WHAT YOU SHOULD DO. If a line in the listing below includes the word "from", pick it out.
━━━━━━
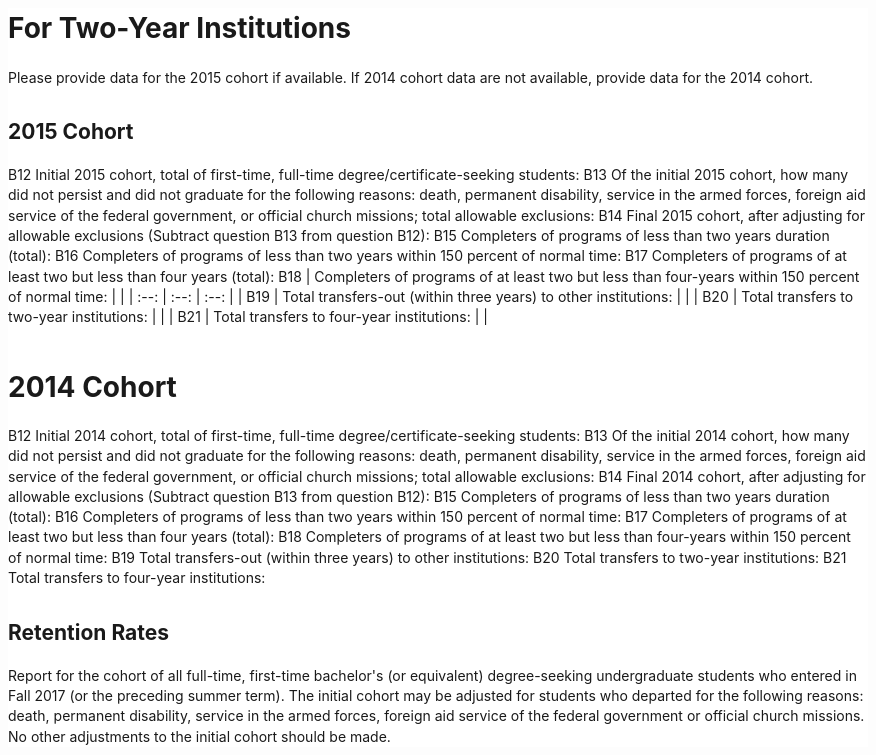 # For Two-Year Institutions 

Please provide data for the 2015 cohort if available. If 2014 cohort data are not available, provide data for the 2014 cohort.

## 2015 Cohort

B12 Initial 2015 cohort, total of first-time, full-time degree/certificate-seeking students:
B13 Of the initial 2015 cohort, how many did not persist and did not graduate for the following reasons: death, permanent disability, service in the armed forces, foreign aid service of the federal government, or official church missions; total allowable exclusions:
B14 Final 2015 cohort, after adjusting for allowable exclusions (Subtract question B13 from question B12):
B15 Completers of programs of less than two years duration (total):
B16 Completers of programs of less than two years within 150 percent of normal time:
B17 Completers of programs of at least two but less than four years (total):
B18 | Completers of programs of at least two but less than four-years within 150 percent of normal time: |  |
| :--: | :--: | :--: |
| B19 | Total transfers-out (within three years) to other institutions: |  |
| B20 | Total transfers to two-year institutions: |  |
| B21 | Total transfers to four-year institutions: |  |

# 2014 Cohort 

B12 Initial 2014 cohort, total of first-time, full-time degree/certificate-seeking students:
B13 Of the initial 2014 cohort, how many did not persist and did not graduate for the following reasons: death, permanent disability, service in the armed forces, foreign aid service of the federal government, or official church missions; total allowable exclusions:
B14 Final 2014 cohort, after adjusting for allowable exclusions (Subtract question B13 from question B12):
B15 Completers of programs of less than two years duration (total):
B16 Completers of programs of less than two years within 150 percent of normal time:
B17 Completers of programs of at least two but less than four years (total):
B18 Completers of programs of at least two but less than four-years within 150 percent of normal time:
B19 Total transfers-out (within three years) to other institutions:
B20 Total transfers to two-year institutions:
B21 Total transfers to four-year institutions:

## Retention Rates

Report for the cohort of all full-time, first-time bachelor's (or equivalent) degree-seeking undergraduate students who entered in Fall 2017 (or the preceding summer term). The initial cohort may be adjusted for students who departed for the following reasons: death, permanent disability, service in the armed forces, foreign aid service of the federal government or official church missions. No other adjustments to the initial cohort should be made.
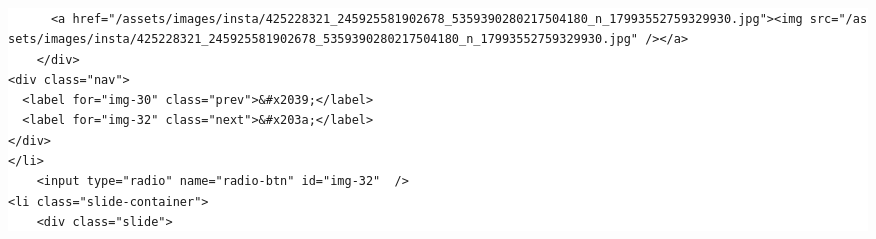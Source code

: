           <a href="/assets/images/insta/425228321_245925581902678_5359390280217504180_n_17993552759329930.jpg"><img src="/assets/images/insta/425228321_245925581902678_5359390280217504180_n_17993552759329930.jpg" /></a>
        </div>
    <div class="nav">
      <label for="img-30" class="prev">&#x2039;</label>
      <label for="img-32" class="next">&#x203a;</label>
    </div>
    </li>
        <input type="radio" name="radio-btn" id="img-32"  />
    <li class="slide-container">
        <div class="slide">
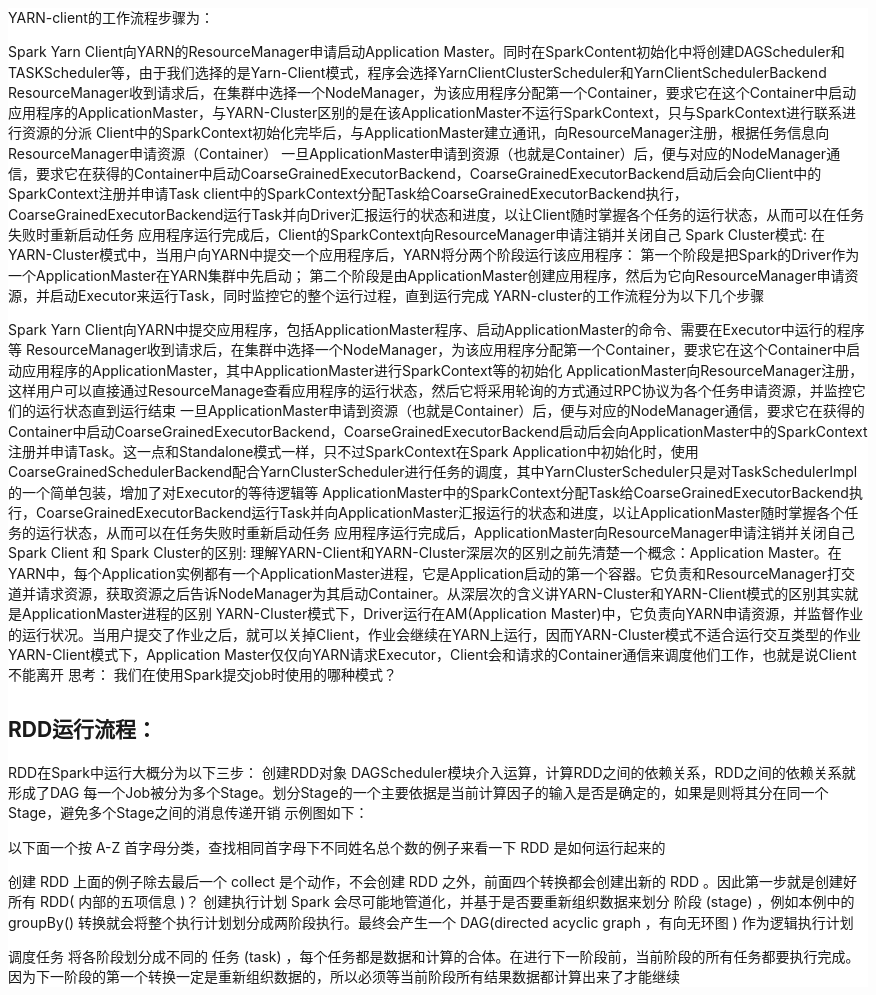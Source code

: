 YARN-client的工作流程步骤为：

Spark Yarn Client向YARN的ResourceManager申请启动Application Master。同时在SparkContent初始化中将创建DAGScheduler和TASKScheduler等，由于我们选择的是Yarn-Client模式，程序会选择YarnClientClusterScheduler和YarnClientSchedulerBackend
ResourceManager收到请求后，在集群中选择一个NodeManager，为该应用程序分配第一个Container，要求它在这个Container中启动应用程序的ApplicationMaster，与YARN-Cluster区别的是在该ApplicationMaster不运行SparkContext，只与SparkContext进行联系进行资源的分派
Client中的SparkContext初始化完毕后，与ApplicationMaster建立通讯，向ResourceManager注册，根据任务信息向ResourceManager申请资源（Container）
一旦ApplicationMaster申请到资源（也就是Container）后，便与对应的NodeManager通信，要求它在获得的Container中启动CoarseGrainedExecutorBackend，CoarseGrainedExecutorBackend启动后会向Client中的SparkContext注册并申请Task
client中的SparkContext分配Task给CoarseGrainedExecutorBackend执行，CoarseGrainedExecutorBackend运行Task并向Driver汇报运行的状态和进度，以让Client随时掌握各个任务的运行状态，从而可以在任务失败时重新启动任务
应用程序运行完成后，Client的SparkContext向ResourceManager申请注销并关闭自己
Spark Cluster模式:
在YARN-Cluster模式中，当用户向YARN中提交一个应用程序后，YARN将分两个阶段运行该应用程序：
第一个阶段是把Spark的Driver作为一个ApplicationMaster在YARN集群中先启动；
第二个阶段是由ApplicationMaster创建应用程序，然后为它向ResourceManager申请资源，并启动Executor来运行Task，同时监控它的整个运行过程，直到运行完成
YARN-cluster的工作流程分为以下几个步骤

Spark Yarn Client向YARN中提交应用程序，包括ApplicationMaster程序、启动ApplicationMaster的命令、需要在Executor中运行的程序等
ResourceManager收到请求后，在集群中选择一个NodeManager，为该应用程序分配第一个Container，要求它在这个Container中启动应用程序的ApplicationMaster，其中ApplicationMaster进行SparkContext等的初始化
ApplicationMaster向ResourceManager注册，这样用户可以直接通过ResourceManage查看应用程序的运行状态，然后它将采用轮询的方式通过RPC协议为各个任务申请资源，并监控它们的运行状态直到运行结束
一旦ApplicationMaster申请到资源（也就是Container）后，便与对应的NodeManager通信，要求它在获得的Container中启动CoarseGrainedExecutorBackend，CoarseGrainedExecutorBackend启动后会向ApplicationMaster中的SparkContext注册并申请Task。这一点和Standalone模式一样，只不过SparkContext在Spark Application中初始化时，使用CoarseGrainedSchedulerBackend配合YarnClusterScheduler进行任务的调度，其中YarnClusterScheduler只是对TaskSchedulerImpl的一个简单包装，增加了对Executor的等待逻辑等
ApplicationMaster中的SparkContext分配Task给CoarseGrainedExecutorBackend执行，CoarseGrainedExecutorBackend运行Task并向ApplicationMaster汇报运行的状态和进度，以让ApplicationMaster随时掌握各个任务的运行状态，从而可以在任务失败时重新启动任务
应用程序运行完成后，ApplicationMaster向ResourceManager申请注销并关闭自己
Spark Client 和 Spark Cluster的区别:
理解YARN-Client和YARN-Cluster深层次的区别之前先清楚一个概念：Application Master。在YARN中，每个Application实例都有一个ApplicationMaster进程，它是Application启动的第一个容器。它负责和ResourceManager打交道并请求资源，获取资源之后告诉NodeManager为其启动Container。从深层次的含义讲YARN-Cluster和YARN-Client模式的区别其实就是ApplicationMaster进程的区别
YARN-Cluster模式下，Driver运行在AM(Application Master)中，它负责向YARN申请资源，并监督作业的运行状况。当用户提交了作业之后，就可以关掉Client，作业会继续在YARN上运行，因而YARN-Cluster模式不适合运行交互类型的作业
YARN-Client模式下，Application Master仅仅向YARN请求Executor，Client会和请求的Container通信来调度他们工作，也就是说Client不能离开
思考： 我们在使用Spark提交job时使用的哪种模式？
 
RDD运行流程：
--------------------------------------------------------------------------------
RDD在Spark中运行大概分为以下三步：
创建RDD对象
DAGScheduler模块介入运算，计算RDD之间的依赖关系，RDD之间的依赖关系就形成了DAG
每一个Job被分为多个Stage。划分Stage的一个主要依据是当前计算因子的输入是否是确定的，如果是则将其分在同一个Stage，避免多个Stage之间的消息传递开销
示例图如下：

以下面一个按 A-Z 首字母分类，查找相同首字母下不同姓名总个数的例子来看一下 RDD 是如何运行起来的

创建 RDD  上面的例子除去最后一个 collect 是个动作，不会创建 RDD 之外，前面四个转换都会创建出新的 RDD 。因此第一步就是创建好所有 RDD( 内部的五项信息 )？
创建执行计划 Spark 会尽可能地管道化，并基于是否要重新组织数据来划分 阶段 (stage) ，例如本例中的 groupBy() 转换就会将整个执行计划划分成两阶段执行。最终会产生一个 DAG(directed acyclic graph ，有向无环图 ) 作为逻辑执行计划

调度任务  将各阶段划分成不同的 任务 (task) ，每个任务都是数据和计算的合体。在进行下一阶段前，当前阶段的所有任务都要执行完成。因为下一阶段的第一个转换一定是重新组织数据的，所以必须等当前阶段所有结果数据都计算出来了才能继续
━━━━━━
RESPONSE BELOW.
B14 Final 2015 cohort, after adjusting for allowable exclusions (Subtract question B13 from question B12):
B14 Final 2014 cohort, after adjusting for allowable exclusions (Subtract question B13 from question B12):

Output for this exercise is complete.